Task goal:
The required answer is an exact copy of the records below, without pictures.

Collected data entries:

········

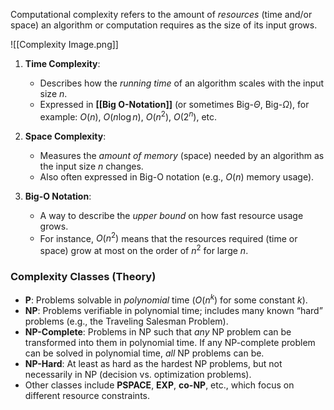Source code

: 
Computational complexity refers to the amount of *resources* (time and/or space) an algorithm or computation requires as the size of its input grows. 

![[Complexity Image.png]]

1. **Time Complexity**:  
   - Describes how the *running time* of an algorithm scales with the input size $n$.  
   - Expressed in **[[Big O-Notation]]** (or sometimes Big-$\Theta$, Big-$\Omega$), for example: $O(n)$, $O(n \log n)$, $O(n^2)$, $O(2^n)$, etc.

2. **Space Complexity**:  
   - Measures the *amount of memory* (space) needed by an algorithm as the input size $n$ changes.
   - Also often expressed in Big-O notation (e.g., $O(n)$ memory usage).

3. **Big-O Notation**:  
   - A way to describe the *upper bound* on how fast resource usage grows.  
   - For instance, $O(n^2)$ means that the resources required (time or space) grow at most on the order of $n^2$ for large $n$.
   
### Complexity Classes (Theory)

- **P**: Problems solvable in *polynomial* time ($O(n^k)$ for some constant $k$).
- **NP**: Problems verifiable in polynomial time; includes many known “hard” problems (e.g., the Traveling Salesman Problem).
- **NP-Complete**: Problems in NP such that *any* NP problem can be transformed into them in polynomial time. If any NP-complete problem can be solved in polynomial time, *all* NP problems can be.
- **NP-Hard**: At least as hard as the hardest NP problems, but not necessarily in NP (decision vs. optimization problems).
- Other classes include **PSPACE**, **EXP**, **co-NP**, etc., which focus on different resource constraints.
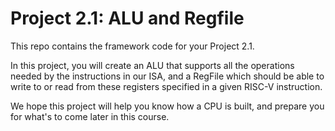 # Project 2.1: ALU and Regfile

This repo contains the framework code for your Project 2.1.

In this project, you will create an ALU that supports all the operations needed by the instructions in our ISA, and a RegFile which should be able to write to or read from these registers specified in a given RISC-V instruction. 

We hope this project will help you know how a CPU is built, and prepare you for what's to come later in this course.
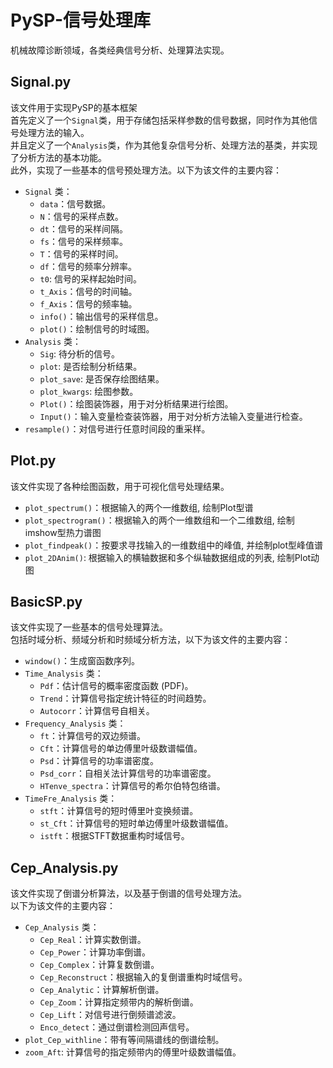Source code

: # PySP-信号处理库

机械故障诊断领域，各类经典信号分析、处理算法实现。

## Signal.py

该文件用于实现PySP的基本框架  
首先定义了一个`Signal`类，用于存储包括采样参数的信号数据，同时作为其他信号处理方法的输入。  
并且定义了一个`Analysis`类，作为其他复杂信号分析、处理方法的基类，并实现了分析方法的基本功能。  
此外，实现了一些基本的信号预处理方法。以下为该文件的主要内容：

- `Signal` 类：
  - `data`：信号数据。
  - `N`：信号的采样点数。
  - `dt`：信号的采样间隔。
  - `fs`：信号的采样频率。
  - `T`：信号的采样时间。
  - `df`：信号的频率分辨率。
  - `t0`: 信号的采样起始时间。
  - `t_Axis`：信号的时间轴。
  - `f_Axis`：信号的频率轴。
  - `info()`：输出信号的采样信息。
  - `plot()`：绘制信号的时域图。
- `Analysis` 类：
  - `Sig`: 待分析的信号。
  - `plot`: 是否绘制分析结果。
  - `plot_save`: 是否保存绘图结果。
  - `plot_kwargs`: 绘图参数。
  - `Plot()`：绘图装饰器，用于对分析结果进行绘图。
  - `Input()`：输入变量检查装饰器，用于对分析方法输入变量进行检查。
- `resample()`：对信号进行任意时间段的重采样。

## Plot.py

该文件实现了各种绘图函数，用于可视化信号处理结果。

- `plot_spectrum()`：根据输入的两个一维数组, 绘制Plot型谱
- `plot_spectrogram()`：根据输入的两个一维数组和一个二维数组, 绘制imshow型热力谱图
- `plot_findpeak()`：按要求寻找输入的一维数组中的峰值, 并绘制plot型峰值谱
- `plot_2DAnim()`: 根据输入的横轴数据和多个纵轴数据组成的列表, 绘制Plot动图

## BasicSP.py

该文件实现了一些基本的信号处理算法。  
包括时域分析、频域分析和时频域分析方法，以下为该文件的主要内容：

- `window()`：生成窗函数序列。
- `Time_Analysis` 类：
  - `Pdf`：估计信号的概率密度函数 (PDF)。
  - `Trend`：计算信号指定统计特征的时间趋势。
  - `Autocorr`：计算信号自相关。
- `Frequency_Analysis` 类：
  - `ft`：计算信号的双边频谱。
  - `Cft`：计算信号的单边傅里叶级数谱幅值。
  - `Psd`：计算信号的功率谱密度。
  - `Psd_corr`：自相关法计算信号的功率谱密度。
  - `HTenve_spectra`：计算信号的希尔伯特包络谱。
- `TimeFre_Analysis` 类：
  - `stft`：计算信号的短时傅里叶变换频谱。
  - `st_Cft`：计算信号的短时单边傅里叶级数谱幅值。
  - `istft`：根据STFT数据重构时域信号。

## Cep_Analysis.py

该文件实现了倒谱分析算法，以及基于倒谱的信号处理方法。  
以下为该文件的主要内容：

- `Cep_Analysis` 类：
  - `Cep_Real`：计算实数倒谱。
  - `Cep_Power`：计算功率倒谱。
  - `Cep_Complex`：计算复数倒谱。
  - `Cep_Reconstruct`：根据输入的复倒谱重构时域信号。
  - `Cep_Analytic`：计算解析倒谱。
  - `Cep_Zoom`：计算指定频带内的解析倒谱。
  - `Cep_Lift`：对信号进行倒频谱滤波。
  - `Enco_detect`：通过倒谱检测回声信号。
- `plot_Cep_withline`：带有等间隔谱线的倒谱绘制。
- `zoom_Aft`: 计算信号的指定频带内的傅里叶级数谱幅值。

········

Solution:
Source code

: 
Computational complexity refers to the amount of *resources* (time and/or space) an algorithm or computation requires as the size of its input grows. 

![[Complexity Image.png]]

1. **Time Complexity**:  
   - Describes how the *running time* of an algorithm scales with the input size $n$.  
   - Expressed in **[[Big O-Notation]]** (or sometimes Big-$\Theta$, Big-$\Omega$), for example: $O(n)$, $O(n \log n)$, $O(n^2)$, $O(2^n)$, etc.

2. **Space Complexity**:  
   - Measures the *amount of memory* (space) needed by an algorithm as the input size $n$ changes.
   - Also often expressed in Big-O notation (e.g., $O(n)$ memory usage).

3. **Big-O Notation**:  
   - A way to describe the *upper bound* on how fast resource usage grows.  
   - For instance, $O(n^2)$ means that the resources required (time or space) grow at most on the order of $n^2$ for large $n$.
   
### Complexity Classes (Theory)

- **P**: Problems solvable in *polynomial* time ($O(n^k)$ for some constant $k$).
- **NP**: Problems verifiable in polynomial time; includes many known “hard” problems (e.g., the Traveling Salesman Problem).
- **NP-Complete**: Problems in NP such that *any* NP problem can be transformed into them in polynomial time. If any NP-complete problem can be solved in polynomial time, *all* NP problems can be.
- **NP-Hard**: At least as hard as the hardest NP problems, but not necessarily in NP (decision vs. optimization problems).
- Other classes include **PSPACE**, **EXP**, **co-NP**, etc., which focus on different resource constraints.
 # Project 2.1: ALU and Regfile

This repo contains the framework code for your Project 2.1.

In this project, you will create an ALU that supports all the operations needed by the instructions in our ISA, and a RegFile which should be able to write to or read from these registers specified in a given RISC-V instruction. 

We hope this project will help you know how a CPU is built, and prepare you for what's to come later in this course.
Source code

: # PySP-信号处理库

机械故障诊断领域，各类经典信号分析、处理算法实现。

## Signal.py

该文件用于实现PySP的基本框架  
首先定义了一个`Signal`类，用于存储包括采样参数的信号数据，同时作为其他信号处理方法的输入。  
并且定义了一个`Analysis`类，作为其他复杂信号分析、处理方法的基类，并实现了分析方法的基本功能。  
此外，实现了一些基本的信号预处理方法。以下为该文件的主要内容：

- `Signal` 类：
  - `data`：信号数据。
  - `N`：信号的采样点数。
  - `dt`：信号的采样间隔。
  - `fs`：信号的采样频率。
  - `T`：信号的采样时间。
  - `df`：信号的频率分辨率。
  - `t0`: 信号的采样起始时间。
  - `t_Axis`：信号的时间轴。
  - `f_Axis`：信号的频率轴。
  - `info()`：输出信号的采样信息。
  - `plot()`：绘制信号的时域图。
- `Analysis` 类：
  - `Sig`: 待分析的信号。
  - `plot`: 是否绘制分析结果。
  - `plot_save`: 是否保存绘图结果。
  - `plot_kwargs`: 绘图参数。
  - `Plot()`：绘图装饰器，用于对分析结果进行绘图。
  - `Input()`：输入变量检查装饰器，用于对分析方法输入变量进行检查。
- `resample()`：对信号进行任意时间段的重采样。

## Plot.py

该文件实现了各种绘图函数，用于可视化信号处理结果。

- `plot_spectrum()`：根据输入的两个一维数组, 绘制Plot型谱
- `plot_spectrogram()`：根据输入的两个一维数组和一个二维数组, 绘制imshow型热力谱图
- `plot_findpeak()`：按要求寻找输入的一维数组中的峰值, 并绘制plot型峰值谱
- `plot_2DAnim()`: 根据输入的横轴数据和多个纵轴数据组成的列表, 绘制Plot动图

## BasicSP.py

该文件实现了一些基本的信号处理算法。  
包括时域分析、频域分析和时频域分析方法，以下为该文件的主要内容：

- `window()`：生成窗函数序列。
- `Time_Analysis` 类：
  - `Pdf`：估计信号的概率密度函数 (PDF)。
  - `Trend`：计算信号指定统计特征的时间趋势。
  - `Autocorr`：计算信号自相关。
- `Frequency_Analysis` 类：
  - `ft`：计算信号的双边频谱。
  - `Cft`：计算信号的单边傅里叶级数谱幅值。
  - `Psd`：计算信号的功率谱密度。
  - `Psd_corr`：自相关法计算信号的功率谱密度。
  - `HTenve_spectra`：计算信号的希尔伯特包络谱。
- `TimeFre_Analysis` 类：
  - `stft`：计算信号的短时傅里叶变换频谱。
  - `st_Cft`：计算信号的短时单边傅里叶级数谱幅值。
  - `istft`：根据STFT数据重构时域信号。

## Cep_Analysis.py

该文件实现了倒谱分析算法，以及基于倒谱的信号处理方法。  
以下为该文件的主要内容：

- `Cep_Analysis` 类：
  - `Cep_Real`：计算实数倒谱。
  - `Cep_Power`：计算功率倒谱。
  - `Cep_Complex`：计算复数倒谱。
  - `Cep_Reconstruct`：根据输入的复倒谱重构时域信号。
  - `Cep_Analytic`：计算解析倒谱。
  - `Cep_Zoom`：计算指定频带内的解析倒谱。
  - `Cep_Lift`：对信号进行倒频谱滤波。
  - `Enco_detect`：通过倒谱检测回声信号。
- `plot_Cep_withline`：带有等间隔谱线的倒谱绘制。
- `zoom_Aft`: 计算信号的指定频带内的傅里叶级数谱幅值。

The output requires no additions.